For modern Huáyán historiography, the yì jì is one of the key documents in establishing the long doctrinal genealogy from the Northern-Dynasties Dìlùn school to the mature Tang Huáyán synthesis (Kobayashi 1965; Aoki 2009; Hamar 2007). Aoki Takashi has shown that several distinctive features of mature Huáyán doctrine — the analysis of the guāngmíng 光明 (luminosity) topos, the bodhisattva-name doctrine, the cosmology of the seven places and eight assemblies — are directly continuous with Huìguāng’s exegetical scheme.
Translations and research
- No substantial Western-language translation located.
- Aoki Takashi 青木隆 (and others). “Northern Dynasties Huáyán Studies and the Dilun School,” in Imre Hamar, ed. Reflecting Mirrors: Perspectives on Huayan Buddhism. Wiesbaden: Harrassowitz, 2007.

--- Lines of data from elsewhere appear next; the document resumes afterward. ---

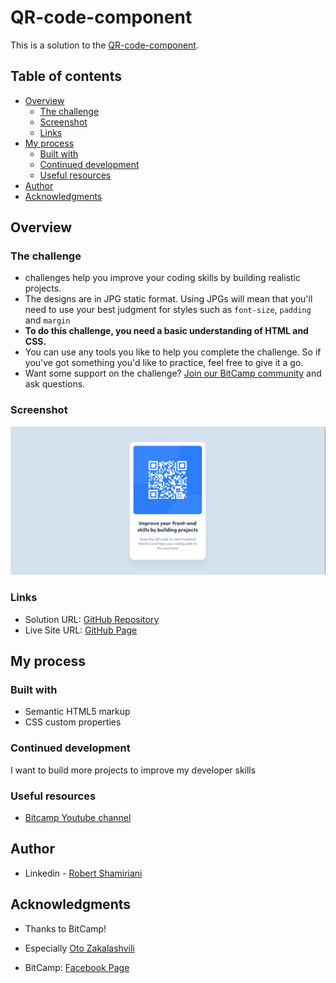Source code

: # QR-code-component
This is a solution to the [QR-code-component](https://github.com/robertshamiriani/QR-code-component/).
## Table of contents

- [Overview](#overview)
  - [The challenge](#the-challenge)
  - [Screenshot](#screenshot)
  - [Links](#links)
- [My process](#my-process)
  - [Built with](#built-with)
  - [Continued development](#continued-development)
  - [Useful resources](#useful-resources)
- [Author](#author)
- [Acknowledgments](#acknowledgments)


## Overview

### The challenge

-  challenges help you improve your coding skills by building realistic projects.
- The designs are in JPG static format. Using JPGs will mean that you'll need to use your best judgment for styles such as `font-size`, `padding` and `margin`
- **To do this challenge, you need a basic understanding of HTML and CSS.**
- You can use any tools you like to help you complete the challenge. So if you've got something you'd like to practice, feel free to give it a go.
- Want some support on the challenge? [Join our BitCamp community](https://facebook.com/groups/bitcamp.ge/permalink/8389844074389186/) and ask questions.


### Screenshot

![](./Screenshot_1.jpg)



### Links

- Solution URL: [GitHub Repository](https://github.com/robertshamiriani/QR-code-component)
- Live Site URL: [GitHub Page](https://robertshamiriani.github.io/QR-code-component/)

## My process

### Built with

- Semantic HTML5 markup
- CSS custom properties




### Continued development

I want to build more projects to improve my developer skills


### Useful resources

- [Bitcamp Youtube channel](https://www.youtube.com/watch?v=YNnKzy8O4J8&list=PLinr8mxnrkqt1ht16YTb2FbbywWy3SQ4N) 

## Author

- Linkedin - [Robert Shamiriani](https://www.linkedin.com/in/robert-shamiriani-1b6117205/)


## Acknowledgments


- Thanks to BitCamp!
- Especially [Oto Zakalashvili](https://www.linkedin.com/in/otarza/)


- BitCamp: [Facebook Page](https://facebook.com/groups/bitcamp.ge/permalink/8389844074389186/)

- Kobayashi Jitsugen 小林實玄. Kegon-kyō kenkyū 華厳経研究. Hōzōkan, 1965 — pioneering treatment of the early Huáyán commentaries.
- Itō Zuiei 伊藤瑞叡. Kegon kyōgaku no kenkyū: kyōgakushiron-teki shoron 華厳教学の研究: 教学史的諸論. Tokyo: Daitō shuppansha, 1988 — extensive treatment of Huìguāng’s contribution.
- Yoshizu Yoshihide 吉津宜英. Kegon zen no shisōshi-teki kenkyū 華厳禅の思想史的研究. Daitō shuppansha, 1985.
- Funayama Tōru 船山徹. Higashiajia ni okeru Bukkyō no juyō to henyō (papers on Northern Dynasties Buddhism); his work on early Vinaya and Daśabhūmika studies is also relevant.
Other points of interest
- The text is one of only a handful of substantial Chinese Buddhist commentaries from the Northern-Wèi / Eastern-Wèi period preserved at Dūnhuáng; its survival demonstrates the wide circulation of Huìguāng’s exegetical work in northwestern monastic circles.
- The author-attribution “大覺寺沙門惠光述” places the composition at the Dàjuésì 大覺寺 of Yèjīng 鄴京, the Eastern-Wèi capital, where Huìguāng was abbot in the last decade of his life and where he died in 538.